A Global Outbreak Is Fueling the Backlash to Globalization

LONDON — Well before a deadly virus began spreading across multiple borders, a world defined by deepening interconnection appeared to be reassessing the merits of globalization.

The United States, led by the unabashed nationalist Donald J. Trump, was ordering multinational companies to abandon China and make their goods in American factories. Britain was forsaking the European Union, almost certainly reviving customs checks on both sides of the English Channel, while threatening to disrupt a vital trading relationship.

A surge of refugees fleeing some of the most dangerous places on earth — Syria, Afghanistan, Central America — had produced a backlash against immigration in many developed countries. In Europe, it elevated the stature of extreme right-wing parties that were winning votes with promises to slam the gates shut. President Trump was pursuing the construction of a wall running along the border with Mexico, while seeking to bar Muslims from entering the country.

The coronavirus that has seeped out of China, insinuating itself into at least 76 countries while killing more than 3,200 people, has effectively accelerated and intensified the pushback to global connection.

The epidemic has supplied Europe’s right-wing parties a fresh opportunity to sound the alarm about open borders. It has confined millions of people to their communities and even inside their homes, giving them time to ponder whether globalization was really such a great idea.

“It reinforces all the fears about open borders,” said Ian Goldin, a professor of globalization and development at Oxford University and an author of a 2014 book that anticipated a backlash to liberalism via a pandemic, “The Butterfly Defect: How Globalization Creates Systemic Risks, and What to Do About It.”

“In North America and Europe, there is a recalibration, a wanting to engage on a more selective basis,” he said.

By Mr. Goldin’s estimation, the coronavirus is merely the latest force to reveal the deficiencies of globalization as it has been managed in recent decades — an under-regulated, complacent form of interconnection that has left communities vulnerable to a potent array of threats. From the worldwide financial crisis of 2008 to climate change, ordinary people have concluded that the authorities cannot be trusted to keep them secure. That has allowed opportunistic politicians to peddle simplistic solutions to legitimate problems, like trade protectionism and armored borders.

Now the coronavirus scare has aggravated the trend. “I don’t think any wall can be high enough to keep out a pandemic, or climate change, or any of the other big threats that face humanity in the future, so I think it’s counterproductive,” Mr. Goldin said.

The outbreak has brought into sharp relief that the world’s factories and retail operations have become so dependent on China that a crisis there can swiftly turn into trouble nearly everywhere. Economists broadly assume that shortages of parts will crop up in coming weeks and months, after inventories are exhausted.

Manufacturers in India and Japan rely on China for 60 percent of their imported electronics components, according to Fitch Ratings. American manufacturers buy roughly half of their imported electronics parts from China.

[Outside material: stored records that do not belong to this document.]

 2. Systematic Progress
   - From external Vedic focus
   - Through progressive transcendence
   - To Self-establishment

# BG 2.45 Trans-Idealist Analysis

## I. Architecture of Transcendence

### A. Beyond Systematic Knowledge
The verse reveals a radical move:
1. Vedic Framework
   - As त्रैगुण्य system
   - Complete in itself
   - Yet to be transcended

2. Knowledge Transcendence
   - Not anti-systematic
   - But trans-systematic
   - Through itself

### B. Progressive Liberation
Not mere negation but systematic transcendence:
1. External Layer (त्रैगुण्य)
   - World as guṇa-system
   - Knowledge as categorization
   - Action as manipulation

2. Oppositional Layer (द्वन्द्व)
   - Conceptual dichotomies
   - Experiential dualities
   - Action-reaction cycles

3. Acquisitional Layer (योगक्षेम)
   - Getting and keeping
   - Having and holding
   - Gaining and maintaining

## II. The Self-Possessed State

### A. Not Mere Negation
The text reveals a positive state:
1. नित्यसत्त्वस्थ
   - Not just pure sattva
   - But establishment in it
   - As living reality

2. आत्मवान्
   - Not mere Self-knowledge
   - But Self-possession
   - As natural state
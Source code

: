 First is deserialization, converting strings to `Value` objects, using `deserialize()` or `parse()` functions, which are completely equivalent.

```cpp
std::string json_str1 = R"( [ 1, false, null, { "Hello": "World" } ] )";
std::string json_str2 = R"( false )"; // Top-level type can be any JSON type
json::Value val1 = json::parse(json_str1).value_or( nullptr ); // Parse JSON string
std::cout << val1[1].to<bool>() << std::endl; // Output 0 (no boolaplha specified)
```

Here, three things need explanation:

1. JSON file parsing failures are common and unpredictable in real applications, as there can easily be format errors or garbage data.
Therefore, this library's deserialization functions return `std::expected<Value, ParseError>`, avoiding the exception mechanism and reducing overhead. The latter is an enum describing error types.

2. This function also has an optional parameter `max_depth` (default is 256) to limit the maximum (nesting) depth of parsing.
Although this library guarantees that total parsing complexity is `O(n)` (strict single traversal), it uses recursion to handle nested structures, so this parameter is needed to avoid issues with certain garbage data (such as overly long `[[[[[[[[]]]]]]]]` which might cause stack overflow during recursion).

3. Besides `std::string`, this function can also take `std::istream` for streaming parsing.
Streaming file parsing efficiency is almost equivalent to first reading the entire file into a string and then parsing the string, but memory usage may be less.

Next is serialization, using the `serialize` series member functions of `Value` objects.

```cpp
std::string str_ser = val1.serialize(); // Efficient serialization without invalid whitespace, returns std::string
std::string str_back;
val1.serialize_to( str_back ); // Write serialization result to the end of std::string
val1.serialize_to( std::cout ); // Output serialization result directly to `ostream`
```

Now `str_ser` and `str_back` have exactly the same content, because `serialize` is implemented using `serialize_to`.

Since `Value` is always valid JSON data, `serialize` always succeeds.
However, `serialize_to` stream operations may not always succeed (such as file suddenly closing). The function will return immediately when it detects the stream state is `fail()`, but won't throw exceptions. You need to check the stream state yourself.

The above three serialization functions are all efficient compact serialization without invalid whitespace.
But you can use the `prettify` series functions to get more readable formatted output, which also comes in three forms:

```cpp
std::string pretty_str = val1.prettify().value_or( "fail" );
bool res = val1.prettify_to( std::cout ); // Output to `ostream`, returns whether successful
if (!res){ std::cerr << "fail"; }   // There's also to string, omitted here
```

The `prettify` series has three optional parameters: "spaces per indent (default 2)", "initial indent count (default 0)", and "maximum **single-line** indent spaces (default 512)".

Hyundai, the world’s fifth-largest automaker, halted production at its factories in South Korea last month because of a shortage of parts made in China. Nissan cited parts shortages in ceasing production in Japan. Nintendo faces delays in delivering its popular gaming console, the Switch, to customers in the United States and Europe, because a factory that makes the devices in Vietnam has been unable to secure critical parts from China.

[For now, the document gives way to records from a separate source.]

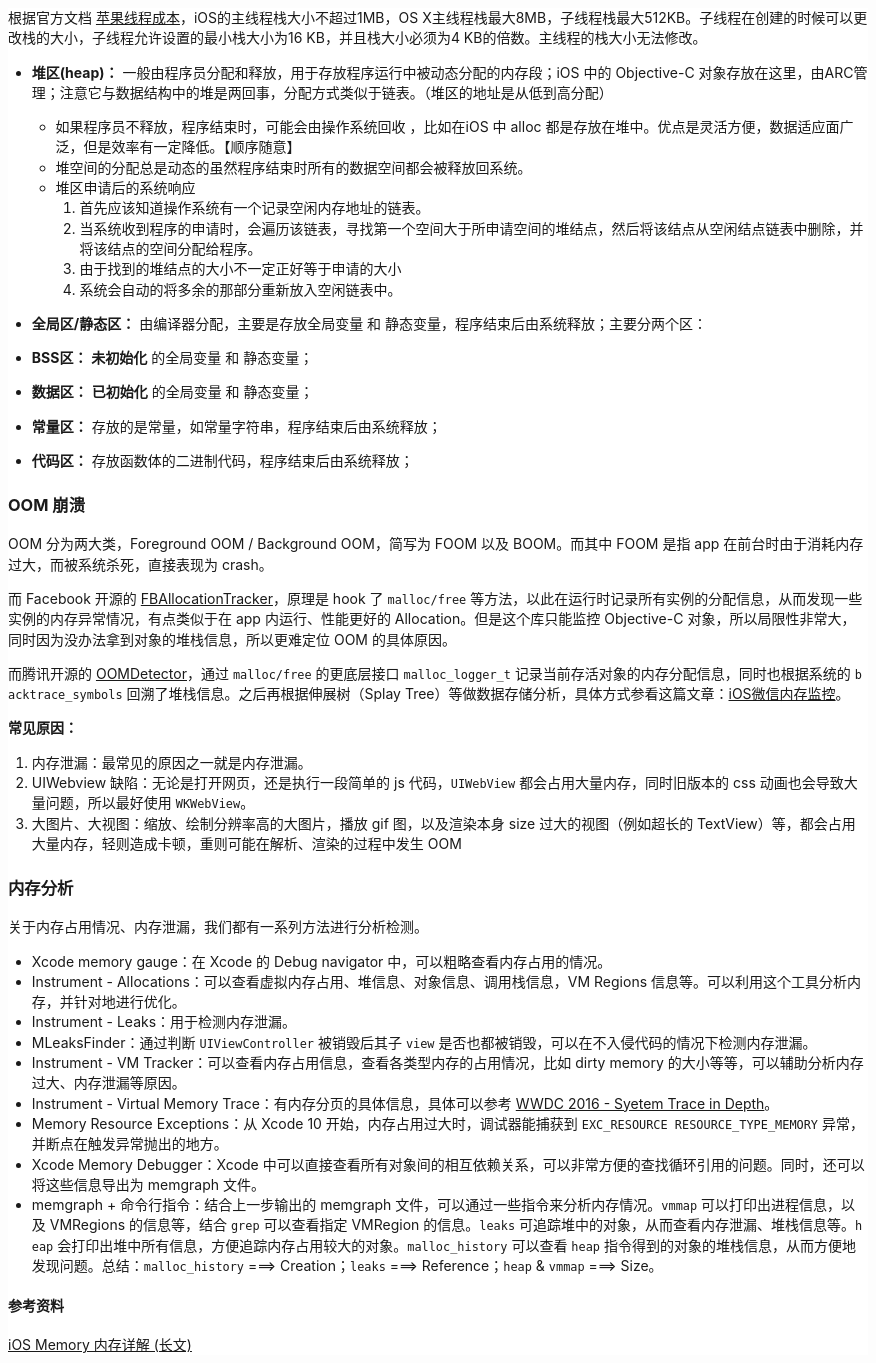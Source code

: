 根据官方文档 [苹果线程成本](https://developer.apple.com/library/archive/documentation/Cocoa/Conceptual/Multithreading/CreatingThreads/CreatingThreads.html)，iOS的主线程栈大小不超过1MB，OS X主线程栈最大8MB，子线程栈最大512KB。子线程在创建的时候可以更改栈的大小，子线程允许设置的最小栈大小为16 KB，并且栈大小必须为4 KB的倍数。主线程的栈大小无法修改。

- **堆区(heap)：** 一般由程序员分配和释放，用于存放程序运行中被动态分配的内存段；iOS 中的 Objective-C 对象存放在这里，由ARC管理；注意它与数据结构中的堆是两回事，分配方式类似于链表。（堆区的地址是从低到高分配）
    - 如果程序员不释放，程序结束时，可能会由操作系统回收 ，比如在iOS 中 alloc 都是存放在堆中。优点是灵活方便，数据适应面广泛，但是效率有一定降低。【顺序随意】
    - 堆空间的分配总是动态的虽然程序结束时所有的数据空间都会被释放回系统。
    - 堆区申请后的系统响应
        1. 首先应该知道操作系统有一个记录空闲内存地址的链表。
        2. 当系统收到程序的申请时，会遍历该链表，寻找第一个空间大于所申请空间的堆结点，然后将该结点从空闲结点链表中删除，并将该结点的空间分配给程序。
        3. 由于找到的堆结点的大小不一定正好等于申请的大小
        4. 系统会自动的将多余的那部分重新放入空闲链表中。

- **全局区/静态区：** 由编译器分配，主要是存放全局变量 和 静态变量，程序结束后由系统释放；主要分两个区：
- **BSS区：** **未初始化** 的全局变量 和 静态变量；
- **数据区：** **已初始化** 的全局变量 和 静态变量；
- **常量区：** 存放的是常量，如常量字符串，程序结束后由系统释放；
- **代码区：** 存放函数体的二进制代码，程序结束后由系统释放；

### OOM 崩溃

OOM 分为两大类，Foreground OOM / Background OOM，简写为 FOOM 以及 BOOM。而其中 FOOM 是指 app 在前台时由于消耗内存过大，而被系统杀死，直接表现为 crash。

而 Facebook 开源的 [FBAllocationTracker](https://github.com/facebook/FBAllocationTracker)，原理是 hook 了 `malloc/free` 等方法，以此在运行时记录所有实例的分配信息，从而发现一些实例的内存异常情况，有点类似于在 app 内运行、性能更好的 Allocation。但是这个库只能监控 Objective-C 对象，所以局限性非常大，同时因为没办法拿到对象的堆栈信息，所以更难定位 OOM 的具体原因。

而腾讯开源的 [OOMDetector](https://github.com/Tencent/OOMDetector)，通过  `malloc/free` 的更底层接口 `malloc_logger_t` 记录当前存活对象的内存分配信息，同时也根据系统的 `backtrace_symbols` 回溯了堆栈信息。之后再根据伸展树（Splay Tree）等做数据存储分析，具体方式参看这篇文章：[iOS微信内存监控](https://wetest.qq.com/lab/view/367.html)。

**常见原因：**

1. 内存泄漏：最常见的原因之一就是内存泄漏。
2. UIWebview 缺陷：无论是打开网页，还是执行一段简单的 js 代码，`UIWebView` 都会占用大量内存，同时旧版本的 css 动画也会导致大量问题，所以最好使用 `WKWebView`。
3. 大图片、大视图：缩放、绘制分辨率高的大图片，播放 gif 图，以及渲染本身 size 过大的视图（例如超长的 TextView）等，都会占用大量内存，轻则造成卡顿，重则可能在解析、渲染的过程中发生 OOM

### 内存分析

关于内存占用情况、内存泄漏，我们都有一系列方法进行分析检测。

- Xcode memory gauge：在 Xcode 的 Debug navigator 中，可以粗略查看内存占用的情况。
- Instrument - Allocations：可以查看虚拟内存占用、堆信息、对象信息、调用栈信息，VM Regions 信息等。可以利用这个工具分析内存，并针对地进行优化。
- Instrument - Leaks：用于检测内存泄漏。
- MLeaksFinder：通过判断 `UIViewController` 被销毁后其子 `view` 是否也都被销毁，可以在不入侵代码的情况下检测内存泄漏。
- Instrument - VM Tracker：可以查看内存占用信息，查看各类型内存的占用情况，比如 dirty memory 的大小等等，可以辅助分析内存过大、内存泄漏等原因。
- Instrument - Virtual Memory Trace：有内存分页的具体信息，具体可以参考 [WWDC 2016 - Syetem Trace in Depth](https://developer.apple.com/videos/play/wwdc2016/411/)。
- Memory Resource Exceptions：从 Xcode 10 开始，内存占用过大时，调试器能捕获到 `EXC_RESOURCE RESOURCE_TYPE_MEMORY` 异常，并断点在触发异常抛出的地方。
- Xcode Memory Debugger：Xcode 中可以直接查看所有对象间的相互依赖关系，可以非常方便的查找循环引用的问题。同时，还可以将这些信息导出为 memgraph 文件。
- memgraph + 命令行指令：结合上一步输出的 memgraph 文件，可以通过一些指令来分析内存情况。`vmmap` 可以打印出进程信息，以及 VMRegions 的信息等，结合 `grep` 可以查看指定 VMRegion 的信息。`leaks` 可追踪堆中的对象，从而查看内存泄漏、堆栈信息等。`heap` 会打印出堆中所有信息，方便追踪内存占用较大的对象。`malloc_history` 可以查看 `heap` 指令得到的对象的堆栈信息，从而方便地发现问题。总结：`malloc_history` ===> Creation；`leaks`  ===> Reference；`heap` & `vmmap` ===> Size。

#### 参考资料

[iOS Memory 内存详解 (长文)](https://juejin.cn/post/6844903902169710600)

In Italy, local authorities quarantined industrial communities south of Milan as the coronavirus spread there late last month, threatening to amplify troubles for the global supply chain. Italy is a major supplier of auto parts, meaning that disruption in its factories is likely to be felt in Germany and the rest of Europe.

But the moral of this story, say economists, is not that globalization is inherently dangerous: It is that market forces left unsupervised pose perils.

Part of the world’s vulnerability to supply chain disruption stems from the excessive embrace of the so-called just-in-time mode of manufacturing: Rather than keep warehouses stocked with needed parts, ensuring that they are on hand come what may, the modern factory uses the web to order parts as the need arises, while relying on global air and shipping networks to deliver them on a timeline synchronized with production.

Just as the financial crisis demonstrated that banks were lending mind-bending sums of money without leaving enough in reserve to cover bad debts, the coronavirus has underscored how global manufacturing has been running too lean, operating in disregard of risks like earthquakes, epidemics and other disasters.

But if some are inclined to use the coronavirus as an opportunity to write globalization’s obituary, others say that misses the point of an outbreak born in a global manufacturing hub, propelled by modern air travel and spread by the irrepressible human impulse to move around.

“This is just an indication that globalization is what it is,” said Maria Demertzis, an economist and deputy director at Bruegel, a research institution in Brussels. “People will always want to travel. They will always want to trade. The answer is not to again build walls. You need more cooperation and clear information.”